Couple of questions:
1) Are the Canon profiles made for the 8 bit operating system level print driver or the 16 bit plugin? The reason I ask is that Michael stated the gamut is increased on profiles made through the 16 bit driver.
2) Are the profiles you are comparing made for the exact same paper?
3) Do you know for sure that the profiles for the Canon were made with the optimal Media Type (a setting in the print plugin or OS driver)? It has been reported that different Media Types lay down different amounts of ink, and that using the wrong Media Type can affect the gamut considerably.
I haven't made any profiles yet, so can't comment beyond these questions.
Actually, I was using the generic profiles listed in the profiles links section of your Wiki, such as the Crane and Inkjetart profiles. I only compared profiles from the same source and the same substrate, Epson vs Canon. For example, the Crane Museo Silver Rag profiles show a much more saturated crimson for the Epson K3 printers than for the Canon iPF5000. There is no amount of tweaking that can get crimsons using the Canon profile to look like the Epson.
Beyond that, I can't answer your other questions, since I don't know exactly how the profiles were produced. I have noticed, though, that the Inkjetart profiles show far less of this problem. Which makes it hard to know which is a better preview of what I'd be dealing with if I got an iPF5000.
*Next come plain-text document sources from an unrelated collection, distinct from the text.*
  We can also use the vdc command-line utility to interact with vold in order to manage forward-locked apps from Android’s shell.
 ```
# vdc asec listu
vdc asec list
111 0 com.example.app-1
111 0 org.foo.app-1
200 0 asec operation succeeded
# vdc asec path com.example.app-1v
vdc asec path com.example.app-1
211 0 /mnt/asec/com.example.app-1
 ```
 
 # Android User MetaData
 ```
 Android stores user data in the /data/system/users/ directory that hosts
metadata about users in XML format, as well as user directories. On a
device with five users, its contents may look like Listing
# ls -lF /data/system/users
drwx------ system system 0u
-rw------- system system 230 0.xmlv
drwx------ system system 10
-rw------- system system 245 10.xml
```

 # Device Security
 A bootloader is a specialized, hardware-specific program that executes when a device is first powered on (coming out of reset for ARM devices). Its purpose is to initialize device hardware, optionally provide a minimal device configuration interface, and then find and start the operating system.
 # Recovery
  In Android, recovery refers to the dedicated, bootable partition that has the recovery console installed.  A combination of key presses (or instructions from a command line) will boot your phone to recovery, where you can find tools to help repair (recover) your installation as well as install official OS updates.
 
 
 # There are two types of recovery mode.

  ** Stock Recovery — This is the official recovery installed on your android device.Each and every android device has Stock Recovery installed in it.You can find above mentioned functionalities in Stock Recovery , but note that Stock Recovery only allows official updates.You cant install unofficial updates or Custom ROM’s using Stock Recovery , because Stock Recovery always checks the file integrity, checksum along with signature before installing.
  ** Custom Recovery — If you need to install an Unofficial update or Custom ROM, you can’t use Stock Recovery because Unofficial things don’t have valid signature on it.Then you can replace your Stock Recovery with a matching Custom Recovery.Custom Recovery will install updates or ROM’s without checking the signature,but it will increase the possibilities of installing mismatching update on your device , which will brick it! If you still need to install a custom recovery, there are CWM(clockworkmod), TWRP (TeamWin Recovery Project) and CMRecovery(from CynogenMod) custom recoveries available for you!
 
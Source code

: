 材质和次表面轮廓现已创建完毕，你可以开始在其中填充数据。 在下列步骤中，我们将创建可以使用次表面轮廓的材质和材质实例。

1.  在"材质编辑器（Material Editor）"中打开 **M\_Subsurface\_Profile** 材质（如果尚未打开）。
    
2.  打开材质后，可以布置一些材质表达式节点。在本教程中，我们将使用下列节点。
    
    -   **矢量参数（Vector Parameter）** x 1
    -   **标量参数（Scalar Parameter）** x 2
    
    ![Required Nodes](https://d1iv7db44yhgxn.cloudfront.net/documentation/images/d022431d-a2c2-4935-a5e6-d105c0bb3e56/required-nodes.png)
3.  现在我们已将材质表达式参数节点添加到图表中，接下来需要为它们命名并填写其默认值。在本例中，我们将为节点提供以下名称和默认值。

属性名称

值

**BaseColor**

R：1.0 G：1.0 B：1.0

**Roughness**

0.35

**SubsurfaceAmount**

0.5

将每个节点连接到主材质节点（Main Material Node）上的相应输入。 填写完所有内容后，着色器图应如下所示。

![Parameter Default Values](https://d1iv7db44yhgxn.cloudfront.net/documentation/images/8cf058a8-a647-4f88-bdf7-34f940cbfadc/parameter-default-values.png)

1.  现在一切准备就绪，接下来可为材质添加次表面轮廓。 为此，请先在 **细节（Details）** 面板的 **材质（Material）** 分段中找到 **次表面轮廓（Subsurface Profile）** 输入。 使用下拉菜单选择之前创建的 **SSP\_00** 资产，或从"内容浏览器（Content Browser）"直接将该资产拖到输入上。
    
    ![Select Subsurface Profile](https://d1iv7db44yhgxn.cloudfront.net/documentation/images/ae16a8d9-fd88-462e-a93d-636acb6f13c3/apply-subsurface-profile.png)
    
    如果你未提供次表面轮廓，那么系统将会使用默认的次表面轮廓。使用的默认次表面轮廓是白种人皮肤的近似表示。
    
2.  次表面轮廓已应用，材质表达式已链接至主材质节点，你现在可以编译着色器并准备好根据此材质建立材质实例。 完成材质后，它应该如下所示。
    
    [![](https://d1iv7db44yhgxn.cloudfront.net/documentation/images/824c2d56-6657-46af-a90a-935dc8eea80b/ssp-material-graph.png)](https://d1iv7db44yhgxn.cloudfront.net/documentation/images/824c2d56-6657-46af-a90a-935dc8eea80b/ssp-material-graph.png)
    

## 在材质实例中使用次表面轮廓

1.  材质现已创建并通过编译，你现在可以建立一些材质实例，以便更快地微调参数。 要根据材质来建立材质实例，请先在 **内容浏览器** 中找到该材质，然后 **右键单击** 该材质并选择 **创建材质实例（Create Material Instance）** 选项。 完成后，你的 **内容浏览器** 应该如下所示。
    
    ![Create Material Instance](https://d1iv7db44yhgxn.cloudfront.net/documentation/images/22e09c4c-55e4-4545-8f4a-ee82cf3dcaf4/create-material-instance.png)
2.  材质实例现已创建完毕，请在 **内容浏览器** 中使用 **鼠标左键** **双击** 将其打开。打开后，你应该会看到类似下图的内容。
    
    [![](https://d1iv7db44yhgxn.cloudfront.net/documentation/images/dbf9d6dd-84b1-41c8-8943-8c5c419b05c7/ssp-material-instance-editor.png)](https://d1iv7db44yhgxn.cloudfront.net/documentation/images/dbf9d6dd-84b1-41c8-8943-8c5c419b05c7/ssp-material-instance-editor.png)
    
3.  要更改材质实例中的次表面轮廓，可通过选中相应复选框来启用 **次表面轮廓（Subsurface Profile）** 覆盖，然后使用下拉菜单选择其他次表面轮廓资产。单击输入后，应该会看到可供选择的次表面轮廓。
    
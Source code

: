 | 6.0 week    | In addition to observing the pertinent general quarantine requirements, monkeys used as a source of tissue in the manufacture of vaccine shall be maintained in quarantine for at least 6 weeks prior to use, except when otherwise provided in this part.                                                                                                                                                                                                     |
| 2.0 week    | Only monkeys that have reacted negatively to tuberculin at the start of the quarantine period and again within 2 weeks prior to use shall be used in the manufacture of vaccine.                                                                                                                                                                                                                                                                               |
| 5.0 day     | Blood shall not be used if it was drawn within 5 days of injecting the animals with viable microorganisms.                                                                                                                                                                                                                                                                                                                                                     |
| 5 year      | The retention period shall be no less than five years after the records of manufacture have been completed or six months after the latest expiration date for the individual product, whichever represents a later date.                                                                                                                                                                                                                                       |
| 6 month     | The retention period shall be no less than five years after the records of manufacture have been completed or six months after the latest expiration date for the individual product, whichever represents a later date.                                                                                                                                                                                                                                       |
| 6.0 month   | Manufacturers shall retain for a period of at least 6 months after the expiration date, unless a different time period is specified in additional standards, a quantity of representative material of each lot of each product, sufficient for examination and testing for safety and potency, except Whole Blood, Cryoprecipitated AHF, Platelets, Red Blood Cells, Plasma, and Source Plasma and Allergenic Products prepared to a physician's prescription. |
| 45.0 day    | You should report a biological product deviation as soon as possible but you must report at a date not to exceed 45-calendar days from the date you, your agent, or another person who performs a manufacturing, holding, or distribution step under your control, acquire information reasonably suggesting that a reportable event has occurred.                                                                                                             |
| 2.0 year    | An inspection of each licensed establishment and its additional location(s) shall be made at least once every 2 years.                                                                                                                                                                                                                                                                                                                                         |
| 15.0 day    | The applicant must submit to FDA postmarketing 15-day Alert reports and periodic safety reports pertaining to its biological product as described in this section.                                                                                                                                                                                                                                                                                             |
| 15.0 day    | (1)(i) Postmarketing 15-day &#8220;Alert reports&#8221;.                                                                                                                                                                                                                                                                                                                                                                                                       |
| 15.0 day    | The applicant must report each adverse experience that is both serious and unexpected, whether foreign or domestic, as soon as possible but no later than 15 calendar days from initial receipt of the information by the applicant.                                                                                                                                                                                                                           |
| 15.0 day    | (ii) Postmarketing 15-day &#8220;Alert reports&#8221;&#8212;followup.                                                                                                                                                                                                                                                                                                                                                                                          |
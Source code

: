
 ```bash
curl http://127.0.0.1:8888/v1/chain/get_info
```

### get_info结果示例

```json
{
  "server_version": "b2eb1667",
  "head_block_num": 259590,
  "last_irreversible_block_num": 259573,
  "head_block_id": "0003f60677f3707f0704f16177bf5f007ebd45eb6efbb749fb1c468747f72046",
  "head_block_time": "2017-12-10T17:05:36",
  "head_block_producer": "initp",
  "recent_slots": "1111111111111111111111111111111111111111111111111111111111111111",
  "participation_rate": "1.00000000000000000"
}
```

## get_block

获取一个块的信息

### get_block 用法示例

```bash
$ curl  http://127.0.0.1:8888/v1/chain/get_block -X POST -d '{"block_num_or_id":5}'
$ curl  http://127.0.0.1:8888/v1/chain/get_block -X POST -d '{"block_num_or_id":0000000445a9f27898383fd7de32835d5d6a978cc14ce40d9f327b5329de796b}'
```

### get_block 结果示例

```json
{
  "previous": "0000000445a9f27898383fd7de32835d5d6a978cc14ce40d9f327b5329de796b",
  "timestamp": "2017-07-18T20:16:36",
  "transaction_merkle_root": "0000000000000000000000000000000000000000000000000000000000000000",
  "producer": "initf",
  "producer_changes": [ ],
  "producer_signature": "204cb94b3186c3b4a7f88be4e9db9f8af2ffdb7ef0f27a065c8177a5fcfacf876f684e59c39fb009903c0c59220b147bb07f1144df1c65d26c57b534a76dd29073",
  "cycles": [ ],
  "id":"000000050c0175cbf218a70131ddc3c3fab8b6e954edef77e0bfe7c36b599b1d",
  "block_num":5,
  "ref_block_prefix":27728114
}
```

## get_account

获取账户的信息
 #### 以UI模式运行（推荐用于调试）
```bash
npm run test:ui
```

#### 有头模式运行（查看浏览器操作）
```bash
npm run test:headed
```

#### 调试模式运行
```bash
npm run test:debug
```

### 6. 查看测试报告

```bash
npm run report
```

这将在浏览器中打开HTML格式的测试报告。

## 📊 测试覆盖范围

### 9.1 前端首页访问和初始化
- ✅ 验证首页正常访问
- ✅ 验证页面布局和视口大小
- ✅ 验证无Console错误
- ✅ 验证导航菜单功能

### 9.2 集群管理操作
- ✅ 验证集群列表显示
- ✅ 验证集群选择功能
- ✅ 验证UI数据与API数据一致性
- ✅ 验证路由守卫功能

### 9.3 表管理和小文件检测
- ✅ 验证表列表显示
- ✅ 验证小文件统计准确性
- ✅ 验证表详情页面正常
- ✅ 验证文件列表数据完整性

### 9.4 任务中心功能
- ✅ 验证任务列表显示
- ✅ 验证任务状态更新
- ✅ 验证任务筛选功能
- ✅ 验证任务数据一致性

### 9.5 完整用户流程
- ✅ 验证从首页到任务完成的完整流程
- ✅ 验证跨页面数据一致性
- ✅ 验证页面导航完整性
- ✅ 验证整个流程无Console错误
I started investigating this after I read a comment of Neil Snape's where he mentioned that Epson maintains an advantage in areas of dark gamut. I'm in no way affiliated or loyal to any company as yet, since I'm yet to purchase a pigment ink printer, but, as I mentioned, my art contains a lot of saturated dark tones, so I figured I should try to get a handle on this before making a purchase.